Que si maintenant l’une des plus cruelles déceptions qui puissent atteindre un agitateur est de se voir devenir l’hérétique du parti qu’il a lui-même constitué, de voir en quelque sorte son œuvre le renier, et l’arme enfin qu’il avait forgée servir à le frapper, on sait quand et comment Lamennais l’éprouva. L’Église, qui s’était assez naturellement émue du troisième et du quatrième volume de l’Essai sur l’Indifférence, pouvait-elle en 1833 accepter pour siennes les Paroles d’un croyant ? Toujours est-il qu’elle ne le crut pas. Il lui sembla que Lamennais l’engageait dans une voie dangereuse, et elle le condamna sans ménagement ni pitié. L’encyclique Singulari nos déclara ce mince volume aussi funeste qu’il était petit, — mole guidem exiguum, pravitate tamen ingentem, — et l’auteur fut comme retranché du nombre des fidèles qu’il avait disciplinés lui-même à l’obéissance et à la soumission. Non-seulement aucun des siens, — aucun de ceux qu’il avait rendus, pour ainsi dire, à l’ultramontanisme, — ne le suivit dans sa résistance, mais quelques-uns d’entre eux se séparèrent de leur ancien maître avec plus de hâte, et surtout de fracas, que ne le demandait peut-être le souci de leur orthodoxie.

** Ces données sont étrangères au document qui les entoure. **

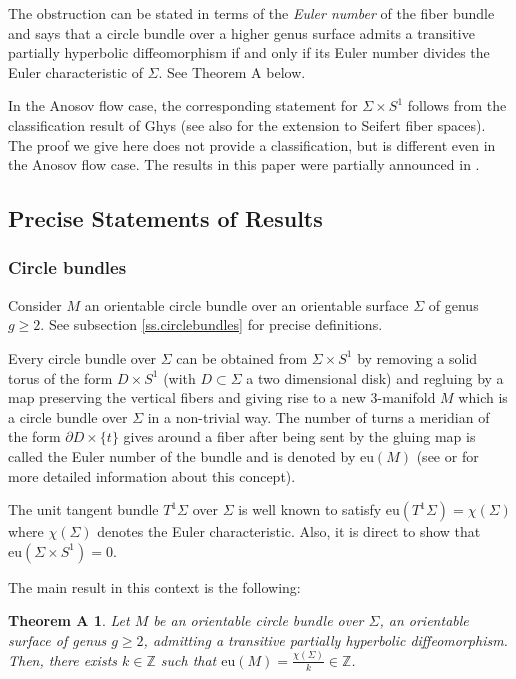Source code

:\documentclass[11pt]{amsart} %
\numberwithin{equation}{section}
\newtheorem*{teoA}{Theorem A}
\theoremstyle{remark}
\begin{document}
%
%
%
%
%
The obstruction can be stated in terms of the \emph{Euler number} of the fiber bundle and says that a circle bundle over a higher genus surface admits a transitive partially hyperbolic diffeomorphism if and only if its Euler number divides the Euler characteristic of $\Sigma$. See Theorem A below. 

In the Anosov flow case, the corresponding statement for $\Sigma \times S^1$ follows from the classification result of Ghys \cite{Ghys} (see also \cite{Barbot} for the extension to Seifert fiber spaces). The proof we give here does not provide a classification, but is different even in the Anosov flow case. The results in this paper were partially announced in \cite{HP-Survey}. 

\subsection{Precise Statements of Results} 

\subsubsection{Circle bundles} Consider $M$ an orientable circle bundle over an orientable surface $\Sigma$ of genus $g\geq 2$.  See subsection \ref{ss.circlebundles} for precise definitions. 

Every circle bundle over $\Sigma$ can be obtained from $\Sigma \times S^1$ by removing a solid torus of the form $D \times S^1$ (with $D \subset \Sigma$ a two dimensional disk) and regluing by a map preserving the vertical fibers and giving rise to a new 3-manifold $M$ which is a circle bundle over $\Sigma$ in a non-trivial way. The number of turns a meridian of the form $\partial D \times \{t\}$ gives around a fiber after being sent by the gluing map is called the Euler number of the bundle and is denoted by $\mathrm{eu}(M)$ (see \cite[Chapter 4 of Book II]{CandelConlon} or \cite{Hatcher} for more detailed information about this concept). 

The unit tangent bundle $T^1 \Sigma$ over $\Sigma$ is well known to satisfy $\mathrm{eu}(T^1\Sigma) = \chi (\Sigma)$ where $\chi(\Sigma)$ denotes the Euler characteristic. Also, it is direct to show that $\mathrm{eu}(\Sigma \times S^1)=0$. 

The main result in this context is the following: 

\begin{teoA}
Let $M$ be an orientable circle bundle over $\Sigma$, an orientable surface of genus $g\geq 2$, admitting a transitive partially hyperbolic diffeomorphism. Then, there exists $k\in \mathbb{Z}$ such that $\mathrm{eu}(M) = \frac{\chi(\Sigma)}{k} \in \mathbb{Z}$. 
\end{teoA}
\end{document}
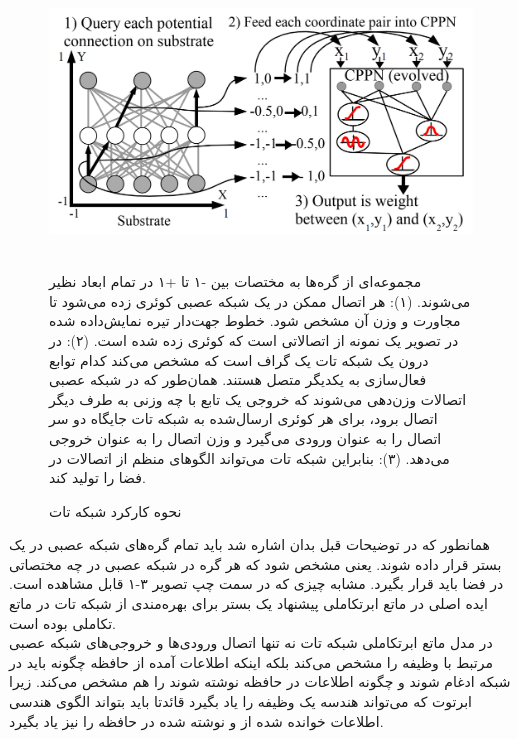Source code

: \begin{figure}[!h]
\begin{center}
\includegraphics[height=7cm]{CPPN.png}
\end{center}
\caption{نحوه کارکرد شبکه تات\cite{merrild2018hyperntm} }
\medskip
\small
مجموعه‌ای از گره‌ها به مختصات بین -۱ تا +۱ در تمام ابعاد نظیر می‌شوند.
(۱): هر اتصال ممکن در یک شبکه عصبی کوئری زده می‌شود تا مجاورت و وزن آن مشخص شود. خطوط جهت‌دار تیره نمایش‌داده شده در تصویر یک نمونه از اتصالاتی است که کوئری زده شده است.
(۲): در درون یک شبکه تات یک گراف است که مشخص می‌کند کدام توابع فعال‌سازی به یکدیگر متصل هستند. همان‌طور که در شبکه عصبی اتصالات وزن‌دهی می‌شوند که خروجی یک تابع با چه وزنی به طرف دیگر اتصال برود، برای هر کوئری ارسال‌شده به شبکه تات جایگاه دو سر اتصال را به عنوان ورودی می‌گیرد و وزن اتصال را به عنوان خروجی می‌دهد. (۳): بنابراین شبکه تات می‌تواند الگوهای منظم از اتصالات در فضا را تولید کند.

\end{figure}

همانطور که در توضیحات قبل بدان اشاره شد باید تمام گره‌های شبکه عصبی در یک بستر قرار داده شوند. یعنی مشخص شود که هر گره در شبکه عصبی در چه مختصاتی در فضا باید قرار بگیرد. مشابه چیزی که در سمت چپ تصویر ۳-۱ قابل مشاهده است. ایده اصلی در ماتع ابرتکاملی پیشنهاد یک بستر برای بهره‌مندی از شبکه تات در ماتع تکاملی بوده است.
\\

در مدل ماتع ابرتکاملی شبکه تات نه تنها اتصال ورودی‌ها و خروجی‌های شبکه عصبی مرتبط با وظیفه را مشخص می‌کند بلکه اینکه اطلاعات آمده از حافظه چگونه باید در شبکه ادغام شوند و چگونه اطلاعات در حافظه نوشته شوند را هم مشخص می‌کند. زیرا ابرتوت که می‌تواند هندسه یک وظیفه را یاد بگیرد قائدتا باید بتواند الگوی هندسی اطلاعات خوانده شده از و نوشته شده در حافظه را نیز یاد بگیرد.\cite{merrild2018hyperntm}
\\

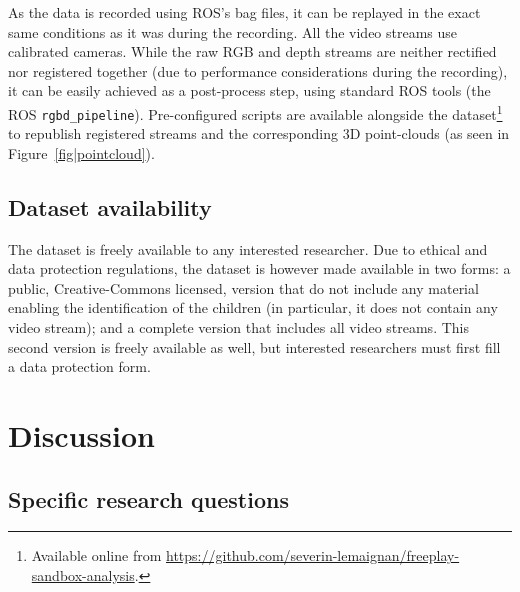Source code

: \documentclass{article}
\begin{document}
As the data is recorded using ROS's bag files, it can be replayed in the exact
same conditions as it was during the recording. All the video streams use
calibrated cameras. While the raw RGB and depth streams are neither rectified
nor registered together (due to performance considerations during the
recording), it can be easily achieved as a post-process step, using standard ROS
tools (the ROS {\tt rgbd\_pipeline}). Pre-configured scripts are available
alongside the
dataset\footnote{Available online from
\url{https://github.com/severin-lemaignan/freeplay-sandbox-analysis}.} to
republish registered streams and the corresponding 3D point-clouds (as seen in
Figure~\ref{fig|pointcloud}).

\subsection{Dataset availability}
\label{availability}


The dataset is freely available to any interested researcher. Due to ethical
and data protection regulations, the dataset is however made available in two
forms: a public, Creative-Commons licensed, version that do not include any
material enabling the identification of the children (in particular, it does not
contain any video stream); and a complete version that includes all video
streams. This second version is freely available as well, but interested
researchers must first fill a data protection form.


\section{Discussion}

\subsection{Specific research questions}
\end{document}
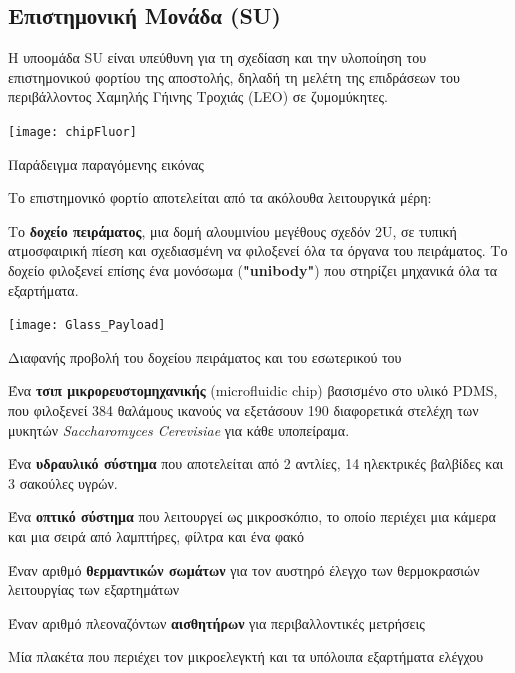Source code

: \documentclass[a4paper,nobib]{tufte-book}
\begin{document}
\subsection{Επιστημονική Μονάδα (\acs{SU})}

Η υποομάδα \acl{SU} είναι υπεύθυνη για τη σχεδίαση και την υλοποίηση του επιστημονικού φορτίου της αποστολής, δηλαδή τη μελέτη της επιδράσεων του περιβάλλοντος Χαμηλής Γήινης Τροχιάς (\ac{LEO}) σε ζυμομύκητες.

\begin{marginfigure}
	\texttt{[image: chipFluor]}
	\caption[Παράδειγμα παραγόμενης εικόνας]{Παράδειγμα παραγόμενης εικόνας \autocite{DDJF_PL}}
	\label{fig:chip_fluor}
\end{marginfigure}

Το επιστημονικό φορτίο αποτελείται από τα ακόλουθα λειτουργικά μέρη: \autocite{DDJF_PL}
\begin{compactitem}
	\item Το \textbf{δοχείο πειράματος}, μια δομή αλουμινίου μεγέθους σχεδόν 2U, σε τυπική ατμοσφαιρική πίεση και σχεδιασμένη να φιλοξενεί όλα τα όργανα του πειράματος. Το δοχείο φιλοξενεί επίσης ένα μονόσωμα (\textbf{"unibody"}) που στηρίζει μηχανικά όλα τα εξαρτήματα.
	\begin{marginfigure}
		\centering
		\texttt{[image: Glass\_Payload]}
		\caption{Διαφανής προβολή του δοχείου πειράματος και του εσωτερικού του}
		\label{fig:container}
	\end{marginfigure}
	\item Ένα \textbf{τσιπ μικρορευστομηχανικής} (microfluidic chip) βασισμένο στο υλικό \acs{PDMS}, που φιλοξενεί 384 θαλάμους ικανούς να εξετάσουν 190 διαφορετικά στελέχη των μυκητών \emph{Saccharomyces Cerevisiae} για κάθε υποπείραμα.
	\item Ένα \textbf{υδραυλικό σύστημα} που αποτελείται από 2 αντλίες, 14 ηλεκτρικές βαλβίδες και 3 σακούλες υγρών.
	\item Ένα \textbf{οπτικό σύστημα} που λειτουργεί ως μικροσκόπιο, το οποίο περιέχει μια κάμερα και μια σειρά από λαμπτήρες, φίλτρα και ένα φακό
	\item Έναν αριθμό \textbf{θερμαντικών σωμάτων} για τον αυστηρό έλεγχο των θερμοκρασιών λειτουργίας των εξαρτημάτων
	\item Έναν αριθμό πλεοναζόντων \textbf{αισθητήρων} για περιβαλλοντικές μετρήσεις
	\item Μία πλακέτα που περιέχει τον μικροελεγκτή και τα υπόλοιπα εξαρτήματα ελέγχου
\end{compactitem}
\end{document}
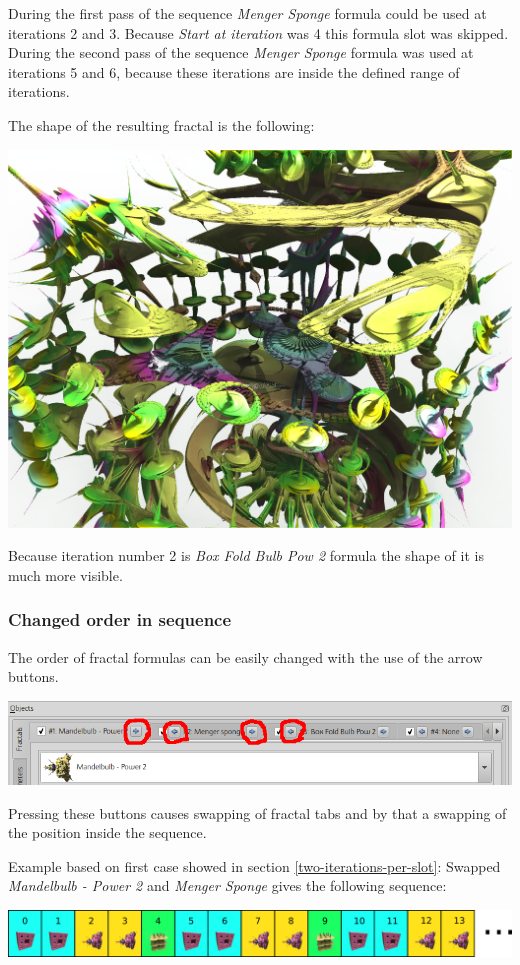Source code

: During the first pass of the sequence \emph{Menger Sponge} formula could be used at iterations 2 and 3.
Because \emph{Start at iteration} was 4 this formula slot was skipped.
During the second pass of the sequence \emph{Menger Sponge} formula was used at iterations 5 and 6,
because these iterations are inside the defined range of iterations.

The shape of the resulting fractal is the following:\nopagebreak

\includegraphics[width=0.7\linewidth]{img/manual/media/hybrid_sequence_example_4.png}

Because iteration number 2 is \emph{Box Fold Bulb Pow 2} formula the shape of it is much more visible.

\subsubsection{Changed order in sequence}

The order of fractal formulas can be easily changed with the use of the arrow buttons.

\includegraphics[width=\linewidth]{img/manual/media/fractal_tabs_with_defined_fractals_arrows.png}

Pressing these buttons causes swapping of fractal tabs and by that a swapping of the position inside the sequence.

Example based on first case showed in section \ref{two-iterations-per-slot}:
Swapped \emph{Mandelbulb - Power 2} and \emph{Menger Sponge} gives the following sequence:

\includegraphics[width=\linewidth]{img/manual/media/iteration_loop_hybrid_sequence_5.png}

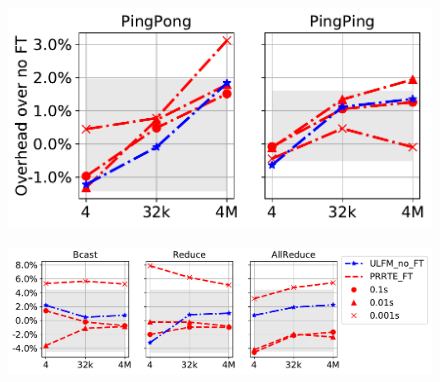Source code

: \documentclass[sigconf]{acmart}
\begin{document}
\begin{figure}[h]
\centering
\begin{minipage}{.37\textwidth}
  \centering
  \includegraphics[width=\linewidth]{multi_pingping_pingpong_overhead.pdf}
  \label{fig:Ring}
\end{minipage}%
\begin{minipage}{.63\textwidth}
  \centering
  \includegraphics[width=\linewidth]{Bcast_overhead_with_ulfm_max_col.pdf}
  \label{fig:Reconnect Ring}
\end{minipage}
\end{figure}
\end{document}
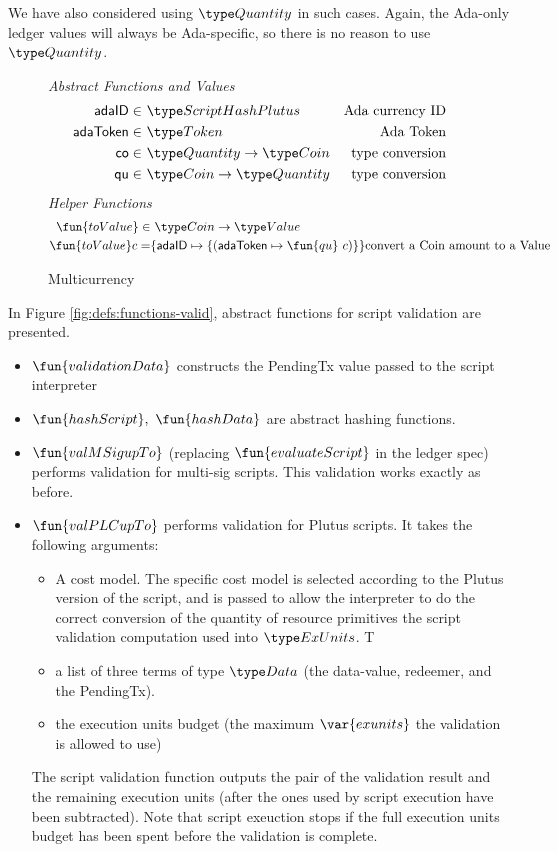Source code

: We have also considered using $\Quantity$ in such cases. Again, the Ada-only
ledger values will always be Ada-specific, so there is no reason to use $\Quantity$.


\begin{figure*}[htb]
  \emph{Abstract Functions and Values}
  \begin{align*}
    \mathsf{adaID} \in& ~\ScriptHashPlutus
    & \text{Ada currency ID} \\
    \mathsf{adaToken} \in& ~\Token
    & \text{Ada Token} \\
    \mathsf{co} \in& ~\Quantity \to \Coin
    & \text{type conversion} \\
    \mathsf{qu} \in& ~\Coin \to \Quantity
    & \text{type conversion} \\
  \end{align*}
  \emph{Helper Functions}
  \begin{align*}
    \fun{toValue} \in & ~\Coin\to \Value \\
    \fun{toValue} c = & \{\mathsf{adaID} \mapsto \{(\mathsf{adaToken} \mapsto \fun{qu}~c)\}\}
    \text{convert a Coin amount to a Value} \\
  \end{align*}
  \caption{Multicurrency}
  \label{fig:defs:functions-helper}
\end{figure*}

In Figure \ref{fig:defs:functions-valid}, abstract functions for script validation
are presented.

\begin{itemize}
  \item $\fun{validationData}$ constructs the PendingTx value passed
  to the script interpreter
  \item $\fun{hashScript},~ \fun{hashData}$ are abstract hashing functions.
  \item $\fun{valMSigupTo}$ (replacing $\fun{evaluateScript}$ in the ledger spec) performs
  validation for multi-sig scripts.
  This validation works exactly as before.
  \item $\fun{valPLCupTo}$ performs validation for Plutus scripts. It takes the following
  arguments:
  \begin{itemize}
  \item A cost model. The specific cost model is selected according to the Plutus
  version of the script, and is passed to allow the interpreter to do the
  correct conversion of the quantity of resource primitives the script validation
  computation used into $\ExUnits$. T
  \item
  a list of three terms of type $\Data$ (the data-value, redeemer,
  and the PendingTx).
  \item the execution units budget (the maximum $\var{exunits}$
  the validation is allowed to use)
  \end{itemize}
  The script validation function outputs the pair of the validation result
  and the remaining execution units (after the ones used by script execution
  have been subtracted). Note that script exeuction stops if the full execution
  units budget has been spent before the validation is complete.
\end{itemize}


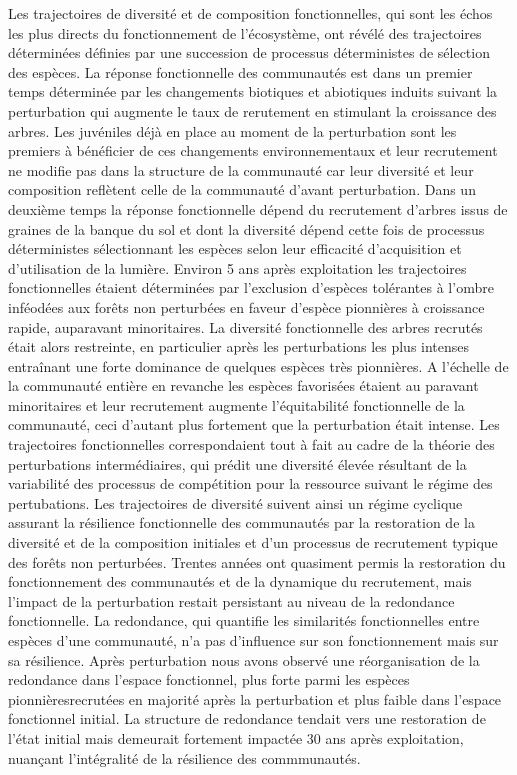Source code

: \documentclass[
  11pt,
  french,
  A4paper,
  extrafontsizes,onecolumn,openright
  ]{memoir}
\begin{document}
Les trajectoires de diversité et de composition fonctionnelles, qui sont
les échos les plus directs du fonctionnement de l'écosystème, ont révélé
des trajectoires déterminées définies par une succession de processus
déterministes de sélection des espèces. La réponse fonctionnelle des
communautés est dans un premier temps déterminée par les changements
biotiques et abiotiques induits suivant la perturbation qui augmente le
taux de rerutement en stimulant la croissance des arbres. Les juvéniles
déjà en place au moment de la perturbation sont les premiers à
bénéficier de ces changements environnementaux et leur recrutement ne
modifie pas dans la structure de la communauté car leur diversité et
leur composition reflètent celle de la communauté d'avant perturbation.
Dans un deuxième temps la réponse fonctionnelle dépend du recrutement
d'arbres issus de graines de la banque du sol et dont la diversité
dépend cette fois de processus déterministes sélectionnant les espèces
selon leur efficacité d'acquisition et d'utilisation de la lumière.
Environ 5 ans après exploitation les trajectoires fonctionnelles étaient
déterminées par l'exclusion d'espèces tolérantes à l'ombre inféodées aux
forêts non perturbées en faveur d'espèce pionnières à croissance rapide,
auparavant minoritaires. La diversité fonctionnelle des arbres recrutés
était alors restreinte, en particulier après les perturbations les plus
intenses entraînant une forte dominance de quelques espèces très
pionnières. A l'échelle de la communauté entière en revanche les espèces
favorisées étaient au paravant minoritaires et leur recrutement augmente
l'équitabilité fonctionnelle de la communauté, ceci d'autant plus
fortement que la perturbation était intense. Les trajectoires
fonctionnelles correspondaient tout à fait au cadre de la théorie des
perturbations intermédiaires, qui prédit une diversité élevée résultant
de la variabilité des processus de compétition pour la ressource suivant
le régime des pertubations. Les trajectoires de diversité suivent ainsi
un régime cyclique assurant la résilience fonctionnelle des communautés
par la restoration de la diversité et de la composition initiales et
d'un processus de recrutement typique des forêts non perturbées. Trentes
années ont quasiment permis la restoration du fonctionnement des
communautés et de la dynamique du recrutement, mais l'impact de la
perturbation restait persistant au niveau de la redondance
fonctionnelle. La redondance, qui quantifie les similarités
fonctionnelles entre espèces d'une communauté, n'a pas d'influence sur
son fonctionnement mais sur sa résilience. Après perturbation nous avons
observé une réorganisation de la redondance dans l'espace fonctionnel,
plus forte parmi les espèces pionnièresrecrutées en majorité après la
perturbation et plus faible dans l'espace fonctionnel initial. La
structure de redondance tendait vers une restoration de l'état initial
mais demeurait fortement impactée 30 ans après exploitation, nuançant
l'intégralité de la résilience des commmunautés.
\end{document}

Ce « retour aux idées romaines » dont Lamennais avait été le principal ouvrier, » ce grand mouvement « qui devait aboutir à la décision suprême et irrévocable du Vatican, » et dont on lui fait un titre de gloire d’avoir été l’initiateur, il en fut la première victime ; et, par la profondeur du coup qui l’atteignait, il put juger lui-même ce qu’il avait rendu de vigueur à la main qui le lui portait.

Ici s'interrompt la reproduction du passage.